Garage doors that are not hurricane rated should be shuttered with storm quality shutters. Or, as an emergency preparation, cover the expansive door with recessed plywood and add exterior bracing to better secure the door. Obtain advice from your local home improvement store representative about commercial retrofit hurricane protection systems for your garage door.
Explore alternatives such as commercial or home-made braces that can help protect the door against buckling in. However, neither braces nor retrofit storm kits can protect against impact by projectiles. Consider installing metal or wooden girds, and other precautions you can take to make your garage door more secure during a hurricane.
- Protect against water entry in small openings.

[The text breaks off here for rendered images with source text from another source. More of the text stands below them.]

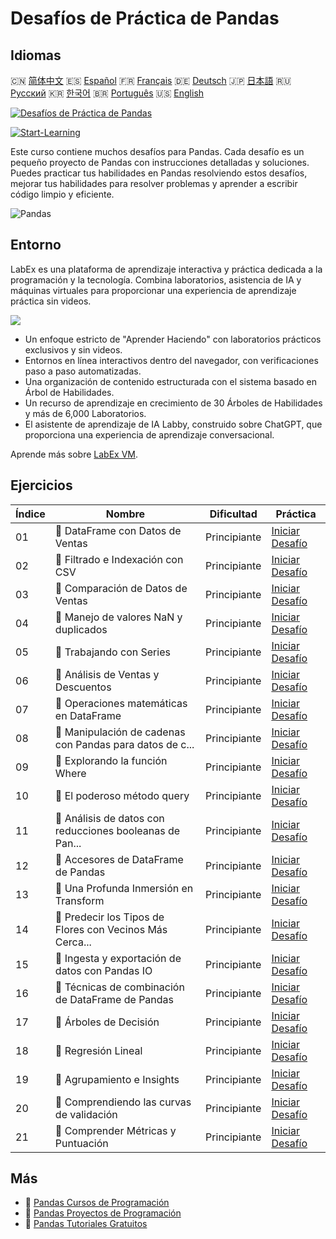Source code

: # Desafíos de Práctica de Pandas

## Idiomas

🇨🇳 [简体中文](README_zh.md) 🇪🇸 [Español](README_es.md) 🇫🇷 [Français](README_fr.md) 🇩🇪 [Deutsch](README_de.md) 🇯🇵 [日本語](README_ja.md) 🇷🇺 [Русский](README_ru.md) 🇰🇷 [한국어](README_ko.md) 🇧🇷 [Português](README_pt.md) 🇺🇸 [English](README.md) 

[![Desafíos de Práctica de Pandas](https://cover-creator.labex.io/pandas-practice-challenges.png?lang=es)](https://labex.io/es/courses/pandas-practice-challenges)

[![Start-Learning](https://img.shields.io/badge/Start-Learning-whitesmoke?style=for-the-badge)](https://labex.io/es/courses/pandas-practice-challenges)

Este curso contiene muchos desafíos para Pandas. Cada desafío es un pequeño proyecto de Pandas con instrucciones detalladas y soluciones. Puedes practicar tus habilidades en Pandas resolviendo estos desafíos, mejorar tus habilidades para resolver problemas y aprender a escribir código limpio y eficiente.

![Pandas](https://img.shields.io/badge/Pandas-whitesmoke?style=for-the-badge&logo=pandas)


## Entorno

LabEx es una plataforma de aprendizaje interactiva y práctica dedicada a la programación y la tecnología. Combina laboratorios, asistencia de IA y máquinas virtuales para proporcionar una experiencia de aprendizaje práctica sin videos.

![](https://tutorial-screenshot.getvm.io/images/vm-1725247253.png)

- Un enfoque estricto de "Aprender Haciendo" con laboratorios prácticos exclusivos y sin videos.
- Entornos en línea interactivos dentro del navegador, con verificaciones paso a paso automatizadas.
- Una organización de contenido estructurada con el sistema basado en Árbol de Habilidades.
- Un recurso de aprendizaje en crecimiento de 30 Árboles de Habilidades y más de 6,000 Laboratorios.
- El asistente de aprendizaje de IA Labby, construido sobre ChatGPT, que proporciona una experiencia de aprendizaje conversacional.

Aprende más sobre [LabEx VM](https://support.labex.io/using-labex/virtual-machine).

## Ejercicios

|   Índice | Nombre                                                   | Dificultad   | Práctica                                                                                                                             |
|----------|----------------------------------------------------------|--------------|--------------------------------------------------------------------------------------------------------------------------------------|
|       01 | 🎯 DataFrame con Datos de Ventas                         | Principiante | <a target='_blank' href='https://labex.io/es/labs/python-dataframe-with-sales-data-22107'>Iniciar Desafío</a>                        |
|       02 | 🎯 Filtrado e Indexación con CSV                         | Principiante | <a target='_blank' href='https://labex.io/es/labs/python-filtering-and-indexing-with-csv-67543'>Iniciar Desafío</a>                  |
|       03 | 🎯 Comparación de Datos de Ventas                        | Principiante | <a target='_blank' href='https://labex.io/es/labs/python-sales-data-comparison-92717'>Iniciar Desafío</a>                            |
|       04 | 🎯 Manejo de valores NaN y duplicados                    | Principiante | <a target='_blank' href='https://labex.io/es/labs/python-handling-nan-and-duplicates-189438'>Iniciar Desafío</a>                     |
|       05 | 🎯 Trabajando con Series                                 | Principiante | <a target='_blank' href='https://labex.io/es/labs/python-working-with-series-67550'>Iniciar Desafío</a>                              |
|       06 | 🎯 Análisis de Ventas y Descuentos                       | Principiante | <a target='_blank' href='https://labex.io/es/labs/python-analyzing-sales-and-discounts-23740'>Iniciar Desafío</a>                    |
|       07 | 🎯 Operaciones matemáticas en DataFrame                  | Principiante | <a target='_blank' href='https://labex.io/es/labs/python-dataframe-math-operations-172040'>Iniciar Desafío</a>                       |
|       08 | 🎯 Manipulación de cadenas con Pandas para datos de c... | Principiante | <a target='_blank' href='https://labex.io/es/labs/python-pandas-string-manipulation-for-e-commerce-data-29301'>Iniciar Desafío</a>   |
|       09 | 🎯 Explorando la función Where                           | Principiante | <a target='_blank' href='https://labex.io/es/labs/python-exploring-the-where-function-53379'>Iniciar Desafío</a>                     |
|       10 | 🎯 El poderoso método query                              | Principiante | <a target='_blank' href='https://labex.io/es/labs/python-the-powerful-query-method-29827'>Iniciar Desafío</a>                        |
|       11 | 🎯 Análisis de datos con reducciones booleanas de Pan... | Principiante | <a target='_blank' href='https://labex.io/es/labs/python-pandas-boolean-reductions-data-analysis-53381'>Iniciar Desafío</a>          |
|       12 | 🎯 Accesores de DataFrame de Pandas                      | Principiante | <a target='_blank' href='https://labex.io/es/labs/python-pandas-dataframe-accessors-47122'>Iniciar Desafío</a>                       |
|       13 | 🎯 Una Profunda Inmersión en Transform                   | Principiante | <a target='_blank' href='https://labex.io/es/labs/python-a-deep-dive-into-transform-23742'>Iniciar Desafío</a>                       |
|       14 | 🎯 Predecir los Tipos de Flores con Vecinos Más Cerca... | Principiante | <a target='_blank' href='https://labex.io/es/labs/sklearn-predicting-flower-types-with-nearest-neighbors-256147'>Iniciar Desafío</a> |
|       15 | 🎯 Ingesta y exportación de datos con Pandas IO          | Principiante | <a target='_blank' href='https://labex.io/es/labs/python-pandas-io-data-ingestion-and-export-47120'>Iniciar Desafío</a>              |
|       16 | 🎯 Técnicas de combinación de DataFrame de Pandas        | Principiante | <a target='_blank' href='https://labex.io/es/labs/python-pandas-dataframe-combination-techniques-16435'>Iniciar Desafío</a>          |
|       17 | 🎯 Árboles de Decisión                                   | Principiante | <a target='_blank' href='https://labex.io/es/labs/python-decision-trees-92597'>Iniciar Desafío</a>                                   |
|       18 | 🎯 Regresión Lineal                                      | Principiante | <a target='_blank' href='https://labex.io/es/labs/python-linear-regression-185171'>Iniciar Desafío</a>                               |
|       19 | 🎯 Agrupamiento e Insights                               | Principiante | <a target='_blank' href='https://labex.io/es/labs/python-clustering-and-insights-198286'>Iniciar Desafío</a>                         |
|       20 | 🎯 Comprendiendo las curvas de validación                | Principiante | <a target='_blank' href='https://labex.io/es/labs/python-understanding-validation-curves-106940'>Iniciar Desafío</a>                 |
|       21 | 🎯 Comprender Métricas y Puntuación                      | Principiante | <a target='_blank' href='https://labex.io/es/labs/python-understanding-metrics-and-scoring-185172'>Iniciar Desafío</a>               |

## Más

- 🔗 [Pandas Cursos de Programación](https://github.com/labex-labs/awesome-programming-courses)
- 🔗 [Pandas Proyectos de Programación](https://github.com/labex-labs/awesome-programming-projects)
- 🔗 [Pandas Tutoriales Gratuitos](https://github.com/labex-labs/pandas-free-tutorials)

Install sealed plates or utility inlet shutters at all necessary points throughout your home and around its exterior. This includes any insufficiently sealed areas around vents or HVAC ductwork, plumbing pipe and electrical conduit entry points into your home. Secure roof ridge, gable, and soffit vents.
- Clean up all potential projectiles from your yard.
Trim tree branches, and remove dead or damaged trees, to prevent them from uprooting and becoming projectiles in hurricane winds. Remove all lawn furniture, dog houses, yard decor, potted plants, trash cans, recycling bins, and toys, if possible. Disassemble barbecue and fire pits, swing sets, and trampolines and temporarily store these in the garage.
- Fortify your roof.
Repair any roof defects that render your roof more susceptible and further fortify the roof, if possible. Consider hurricane straps, if appropriate for your roof. Use duct tape to seal gaps, where appropriate. Especially if your roof is aged, consult with your local roofing expert about roof replacement with one of the several roof types recommended as most effective in protecting homes against hurricane damage, and consider replacing your roof with one of these types.
- Move your car away from your driveway.
Protect your car and your home, by preventing your car from potentially becoming a projectile during the strongest hurricanes. If possible, relocate your car into a more secure location, in your garage, a neighbor’s spare garage space, or even in a parking garage or other area away from the vicinity of your home. (This also may help ensure your car is not destroyed by flood water, protecting your means of transportation after the hurricane.)
- Protect your valuables.
Place important documents, including deeds, titles, and other proof of ownership documents, passports, birth certificates, medical insurance certificates and policy documents, and all others in a waterproof container. And, move the container to a higher and safer location in your home.
Make digital and paper copies of all documents as part of your advance preparations, and place those in a waterproof transportable covering to keep in your evacuation bag. And, make a list of valuable items such as family heirlooms and electronics that need to be temporarily waterproofed and moved to higher locations in your home during emergency preparations for impending flood.
- Promptly undertake capital improvements as well as maintenance basics .
Invest in home improvements such as installing high-wind-resistant windows, doors, and garage doors, with storm-grade shutters over all of these, along with an ideal roof type, if possible, for optimum hurricane preparedness.
And, performing essential maintenance, like using high-grade caulking around all door seals, window frames, vents, and utility cable and pipe entry points into your home, may help protect against water entry during flooding.
Above all, work in advance to protect your entire home from as much damage as possible, in order to ensure that you experience the least property destruction and the least amount of inconvenience from being forced out of your home during lengthy repairs.
- Review your homeowner insurance policy.
Review your homeowner policy to understand which items are covered and which are not.
After you are confident that you are clear on which of your belongings that you can and cannot reasonably expect to insure, prepare accordingly. Move these items to higher levels in your house or to a safe temporary storage elsewhere, if necessary, or take other actions in advance to protect uninsured or underinsured valuables.